GIVEN RECORDS:
===============
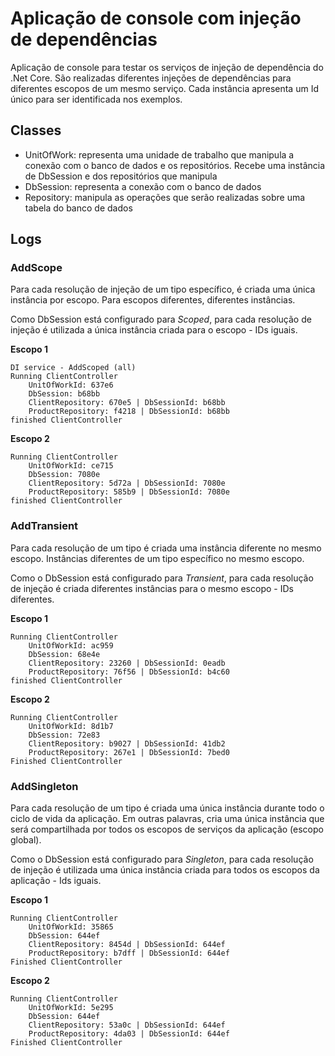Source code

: # Aplicação de console com injeção de dependências

Aplicação de console para testar os serviços de injeção de dependência do .Net Core.
São realizadas diferentes injeções de dependências para diferentes escopos de um mesmo serviço.
Cada instância apresenta um Id único para ser identificada nos exemplos.

## Classes

* UnitOfWork: representa uma unidade de trabalho que manipula a conexão com o banco de dados e os repositórios. Recebe uma instância de DbSession e dos repositórios que manipula
* DbSession: representa a conexão com o banco de dados
* Repository<T>: manipula as operações que serão realizadas sobre uma tabela do banco de dados

## Logs

### AddScope

Para cada resolução de injeção de um tipo específico, é criada uma única instância por escopo. Para escopos diferentes, diferentes instâncias.

Como DbSession está configurado para *Scoped*, para cada resolução de injeção é utilizada a única instância criada para o escopo - IDs iguais.

**Escopo 1**

    DI service - AddScoped (all)
    Running ClientController
        UnitOfWorkId: 637e6
        DbSession: b68bb
        ClientRepository: 670e5 | DbSessionId: b68bb
        ProductRepository: f4218 | DbSessionId: b68bb
    finished ClientController

**Escopo 2**

    Running ClientController
        UnitOfWorkId: ce715
        DbSession: 7080e
        ClientRepository: 5d72a | DbSessionId: 7080e
        ProductRepository: 585b9 | DbSessionId: 7080e
    finished ClientController

### AddTransient

Para cada resolução de um tipo é criada uma instância diferente no mesmo escopo. Instâncias diferentes de um tipo específico no mesmo escopo.

Como o DbSession está configurado para *Transient*, para cada resolução de injeção é criada diferentes instâncias para o mesmo escopo - IDs diferentes.

**Escopo 1**

    Running ClientController
        UnitOfWorkId: ac959
        DbSession: 68e4e
        ClientRepository: 23260 | DbSessionId: 0eadb
        ProductRepository: 76f56 | DbSessionId: b4c60
    finished ClientController

**Escopo 2**

    Running ClientController
        UnitOfWorkId: 8d1b7
        DbSession: 72e83
        ClientRepository: b9027 | DbSessionId: 41db2
        ProductRepository: 267e1 | DbSessionId: 7bed0
    Finished ClientController

### AddSingleton

Para cada resolução de um tipo é criada uma única instância durante todo o ciclo de vida da aplicação. Em outras palavras, cria uma única instância que será compartilhada por todos os escopos de serviços da aplicação (escopo global).

Como o DbSession está configurado para *Singleton*, para cada resolução de injeção é utilizada uma única instância criada para todos os escopos da aplicação - Ids iguais.

**Escopo 1**

    Running ClientController
        UnitOfWorkId: 35865
        DbSession: 644ef
        ClientRepository: 8454d | DbSessionId: 644ef
        ProductRepository: b7dff | DbSessionId: 644ef
    Finished ClientController

**Escopo 2**

    Running ClientController
        UnitOfWorkId: 5e295
        DbSession: 644ef
        ClientRepository: 53a0c | DbSessionId: 644ef
        ProductRepository: 4da03 | DbSessionId: 644ef
    Finished ClientController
===============
TASK REQUIREMENTS:
What you give back should be exactly the lines of the entries above from the one containing "ProductRepository: 267e1 |" to the end, and nothing more.

RESPONSE TO THE EXERCISE:
        ProductRepository: 267e1 | DbSessionId: 7bed0
    Finished ClientController

### AddSingleton

Para cada resolução de um tipo é criada uma única instância durante todo o ciclo de vida da aplicação. Em outras palavras, cria uma única instância que será compartilhada por todos os escopos de serviços da aplicação (escopo global).

Como o DbSession está configurado para *Singleton*, para cada resolução de injeção é utilizada uma única instância criada para todos os escopos da aplicação - Ids iguais.

**Escopo 1**

    Running ClientController
        UnitOfWorkId: 35865
        DbSession: 644ef
        ClientRepository: 8454d | DbSessionId: 644ef
        ProductRepository: b7dff | DbSessionId: 644ef
    Finished ClientController

**Escopo 2**

    Running ClientController
        UnitOfWorkId: 5e295
        DbSession: 644ef
        ClientRepository: 53a0c | DbSessionId: 644ef
        ProductRepository: 4da03 | DbSessionId: 644ef
    Finished ClientController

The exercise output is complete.